When input data is being formatted into output data, the input data may not hold all of the information that is required for output data. The Data Transformation capability enables you to specify where to acquire the information to enrich the output data. In many cases, this information is acquired from a data store. The Data Transformation capability may use the Data Access capability to look up this information source.

Data Filtering

The Data Transformation capability provides a mechanism with which users can filter out information from specific data. There may well be an occasion when it is either difficult to filter the information at the source, or when the filter should only be applied to certain targets. Applying the filter to certain targets is very important when you want to filter out sensitive information that a business user does not want to send to certain partners. Data filtering is also used to disseminate predefined cross-sections of data from source applications to target applications across multiple channels. Using data filtering can prevent you from having to change the source application, which may save significant effort and maintenance costs.

Data Access

As data is being passed from application to application, often different collections of the data are required by each application. One important consideration is how you take the data that already exists and optimize the process of accessing that data. There are three choices to consider for data access:

Dynamic data access
Staged data access
File/database access

The following paragraphs discuss each of these data access choices in turn.

Dynamic Data Access

Integration solutions are often best served by dynamically creating business objects, where a business object contains all of the required data to be accessed by a business process. The Data Access capability creates these business objects when source data is published or when a request arrives from a composed or straight-through processing (STP) application.

Staged Data Access

In some occasions, creating data for access dynamically isn't the best approach. For example, when the data collection process has an unacceptable impact on the response times of the applications that are being accessed (specifically, the response times for the regular users of the source applications), the integration solution has to be adjusted so that the impact on these users is less troublesome.

Similarly, response times for the STP or composed application may be unacceptable. For example, suppose that you are building a composed application and that collecting the data required to meet users' needs will involve sequential access to ten applications, each with a response time of two seconds. The two-second response time for each individual application is quite acceptable to most users. However, the cumulative response time of 20 seconds is not acceptable.

These performance issues can be addressed by placing the data into a separate database, called a staged data set. A platform for staging data (using some intermediate data format) is useful for those integration scenarios where the data from the source applications can't be accessed directly and immediately from the source applications.
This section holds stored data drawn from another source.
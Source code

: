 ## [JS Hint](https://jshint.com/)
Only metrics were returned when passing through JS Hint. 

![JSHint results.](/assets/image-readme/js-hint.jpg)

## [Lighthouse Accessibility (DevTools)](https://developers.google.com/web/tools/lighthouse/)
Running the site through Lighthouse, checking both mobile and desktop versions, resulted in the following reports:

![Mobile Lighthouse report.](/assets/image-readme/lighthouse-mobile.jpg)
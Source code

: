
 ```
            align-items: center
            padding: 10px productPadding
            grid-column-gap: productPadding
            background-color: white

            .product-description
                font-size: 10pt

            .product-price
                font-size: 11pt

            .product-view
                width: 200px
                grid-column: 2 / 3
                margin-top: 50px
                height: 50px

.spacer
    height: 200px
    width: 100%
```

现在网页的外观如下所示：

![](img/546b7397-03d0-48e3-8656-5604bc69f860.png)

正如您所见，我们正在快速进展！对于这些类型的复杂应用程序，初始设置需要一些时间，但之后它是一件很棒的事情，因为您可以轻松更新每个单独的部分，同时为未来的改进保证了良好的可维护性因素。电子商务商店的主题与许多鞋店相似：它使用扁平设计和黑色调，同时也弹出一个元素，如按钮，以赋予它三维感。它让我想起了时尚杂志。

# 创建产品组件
Putting data into a staged data set is a straightforward process when the data is stable and when the access from the integration programs is read-only. However, if the source applications update the data on a regular basis, those updates have to be propagated from the source applications to the staged data set within a short time frame. Otherwise, the data will become stale and less useful to the integration programs. The reverse problem is also a possibility. If the integration programs are going to change the data in the staged data set, then those changes have to be propagated to the source applications in a short time frame.

File/Database Access

In addition to accessing data from applications, data stored in flat or structured files as well as databases need to be retrieved for processing. Most file and database access mechanisms are programmatic.